なお、官僚のOB会(民間人)が互助会を作っており、「渡り」を斡旋しているという形式を取り、官僚はそれにはタッチしていないという理屈を取れば、少なくともこんな形式にはなっていなかったはずで、法律違反なので、民主党政権になったら、今の事務次官を全員懲戒処分にすれば良いと、宮台真司氏は主張した。
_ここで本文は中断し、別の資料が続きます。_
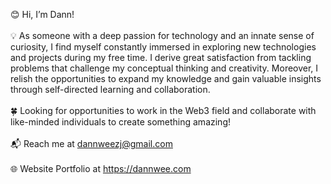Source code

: 😊 Hi, I’m Dann! </br>
<br>
💡 As someone with a deep passion for technology and an innate sense of curiosity, I find myself constantly immersed in exploring new technologies and projects during my free time. I derive great satisfaction from tackling problems that challenge my conceptual thinking and creativity. Moreover, I relish the opportunities to expand my knowledge and gain valuable insights through self-directed learning and collaboration. </br>
<br>
🍀 Looking for opportunities to work in the Web3 field and collaborate with like-minded individuals to create something amazing! </br>
<br>
📬 Reach me at dannweezj@gmail.com </br>
<br>
🌐 Website Portfolio at https://dannwee.com </br>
また管直人氏(民主党)の計画では、近未来の民主党政権下では、大臣の記者会見を官僚の作文読み(しかも従来はこの作文に拘束される)にしないで、会見までにかなり時間をかける合宿をするという。そこで官僚に刷り込まれないように、シンクタンク的な役割を果たす人材をプールするべきである。 だが、大学(アカデミズム)、NGO(NPO)、、シンクタンク、市民活動家、政治家などが、法律的なリテラシーを持っていればよいのだが、日本ではまだそういった人材の蓄積が弱く、霞ヶ関がほぼ独占している。霞が関では、どうやって法律を作るかは重要であるが、これは簡単なようで難しい。「委任する(しなくてはいけない)」と「委任できる(しなくてもいい)」では利権の所在が、まったく変わってしまうというところで、官僚は動いている。これが民間の人材が、霞が関で活躍する時の障害になるという。「てにおは」や政令で霞が関は、利権を守ることができるという。例えば、記者会見を複数会行い、霞が関官僚の作文を読むと、実質言質を取られる形になり、大臣は彼らに誘導されていくという。例えば廃止と統廃合(霞が関用語的には、廃止はしないで統合すれば良いということ)は違うという。したがって、大臣は自分の言葉で話すべきであるという。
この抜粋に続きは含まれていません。